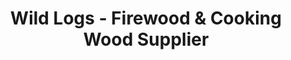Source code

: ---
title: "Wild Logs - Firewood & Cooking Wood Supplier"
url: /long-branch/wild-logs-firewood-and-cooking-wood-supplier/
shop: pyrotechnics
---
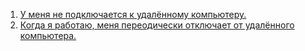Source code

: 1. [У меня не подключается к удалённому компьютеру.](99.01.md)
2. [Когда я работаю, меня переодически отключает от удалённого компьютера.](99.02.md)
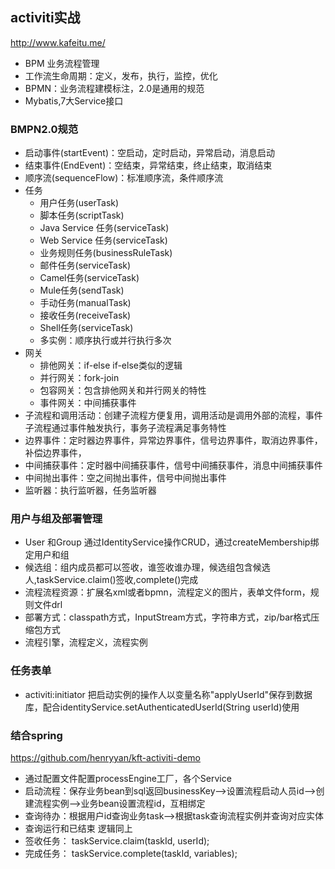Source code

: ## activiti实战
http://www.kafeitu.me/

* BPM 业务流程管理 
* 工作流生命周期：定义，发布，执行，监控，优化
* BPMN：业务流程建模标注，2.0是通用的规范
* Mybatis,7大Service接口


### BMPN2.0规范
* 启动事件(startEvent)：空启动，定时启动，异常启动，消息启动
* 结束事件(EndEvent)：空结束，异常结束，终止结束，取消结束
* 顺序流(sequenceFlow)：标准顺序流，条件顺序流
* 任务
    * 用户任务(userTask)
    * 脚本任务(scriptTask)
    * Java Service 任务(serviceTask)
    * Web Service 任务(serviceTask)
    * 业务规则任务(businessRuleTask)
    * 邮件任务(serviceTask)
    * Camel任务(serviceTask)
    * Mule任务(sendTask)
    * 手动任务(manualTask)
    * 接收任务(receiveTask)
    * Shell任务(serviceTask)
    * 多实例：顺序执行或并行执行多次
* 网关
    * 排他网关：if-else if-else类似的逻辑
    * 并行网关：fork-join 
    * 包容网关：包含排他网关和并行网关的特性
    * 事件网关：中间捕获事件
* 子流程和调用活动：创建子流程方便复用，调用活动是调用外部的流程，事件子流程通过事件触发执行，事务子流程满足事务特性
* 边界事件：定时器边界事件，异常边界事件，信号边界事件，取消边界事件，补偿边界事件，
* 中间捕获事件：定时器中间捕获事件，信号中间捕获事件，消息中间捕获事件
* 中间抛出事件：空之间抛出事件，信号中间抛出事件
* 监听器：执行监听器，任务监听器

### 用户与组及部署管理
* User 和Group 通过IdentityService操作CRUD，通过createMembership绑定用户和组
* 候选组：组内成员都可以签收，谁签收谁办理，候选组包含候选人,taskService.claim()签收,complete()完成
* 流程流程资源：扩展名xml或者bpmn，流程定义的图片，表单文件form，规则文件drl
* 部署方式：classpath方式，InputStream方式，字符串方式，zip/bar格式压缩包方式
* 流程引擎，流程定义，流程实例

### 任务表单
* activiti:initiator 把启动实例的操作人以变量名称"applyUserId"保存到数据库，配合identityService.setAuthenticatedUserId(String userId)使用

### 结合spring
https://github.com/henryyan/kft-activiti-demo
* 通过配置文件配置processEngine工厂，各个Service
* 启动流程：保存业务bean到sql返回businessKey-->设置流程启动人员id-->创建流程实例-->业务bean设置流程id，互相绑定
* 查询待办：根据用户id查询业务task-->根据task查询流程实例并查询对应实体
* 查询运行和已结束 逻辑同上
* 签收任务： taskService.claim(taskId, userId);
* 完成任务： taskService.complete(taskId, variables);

※ ※ ※

▶ _THE TASK_: Output only the lines running from the line with "2. [Когда я" through the last line of the entries above, inclusive, with pictures excluded.

▶ _ANSWER TO THIS EXERCISE_:
2. [Когда я работаю, меня переодически отключает от удалённого компьютера.](99.02.md)
Source code

: ## activiti实战
http://www.kafeitu.me/

* BPM 业务流程管理 
* 工作流生命周期：定义，发布，执行，监控，优化
* BPMN：业务流程建模标注，2.0是通用的规范
* Mybatis,7大Service接口


### BMPN2.0规范
* 启动事件(startEvent)：空启动，定时启动，异常启动，消息启动
* 结束事件(EndEvent)：空结束，异常结束，终止结束，取消结束
* 顺序流(sequenceFlow)：标准顺序流，条件顺序流
* 任务
    * 用户任务(userTask)
    * 脚本任务(scriptTask)
    * Java Service 任务(serviceTask)
    * Web Service 任务(serviceTask)
    * 业务规则任务(businessRuleTask)
    * 邮件任务(serviceTask)
    * Camel任务(serviceTask)
    * Mule任务(sendTask)
    * 手动任务(manualTask)
    * 接收任务(receiveTask)
    * Shell任务(serviceTask)
    * 多实例：顺序执行或并行执行多次
* 网关
    * 排他网关：if-else if-else类似的逻辑
    * 并行网关：fork-join 
    * 包容网关：包含排他网关和并行网关的特性
    * 事件网关：中间捕获事件
* 子流程和调用活动：创建子流程方便复用，调用活动是调用外部的流程，事件子流程通过事件触发执行，事务子流程满足事务特性
* 边界事件：定时器边界事件，异常边界事件，信号边界事件，取消边界事件，补偿边界事件，
* 中间捕获事件：定时器中间捕获事件，信号中间捕获事件，消息中间捕获事件
* 中间抛出事件：空之间抛出事件，信号中间抛出事件
* 监听器：执行监听器，任务监听器

### 用户与组及部署管理
* User 和Group 通过IdentityService操作CRUD，通过createMembership绑定用户和组
* 候选组：组内成员都可以签收，谁签收谁办理，候选组包含候选人,taskService.claim()签收,complete()完成
* 流程流程资源：扩展名xml或者bpmn，流程定义的图片，表单文件form，规则文件drl
* 部署方式：classpath方式，InputStream方式，字符串方式，zip/bar格式压缩包方式
* 流程引擎，流程定义，流程实例

### 任务表单
* activiti:initiator 把启动实例的操作人以变量名称"applyUserId"保存到数据库，配合identityService.setAuthenticatedUserId(String userId)使用

### 结合spring
https://github.com/henryyan/kft-activiti-demo
* 通过配置文件配置processEngine工厂，各个Service
* 启动流程：保存业务bean到sql返回businessKey-->设置流程启动人员id-->创建流程实例-->业务bean设置流程id，互相绑定
* 查询待办：根据用户id查询业务task-->根据task查询流程实例并查询对应实体
* 查询运行和已结束 逻辑同上
* 签收任务： taskService.claim(taskId, userId);
* 完成任务： taskService.complete(taskId, variables);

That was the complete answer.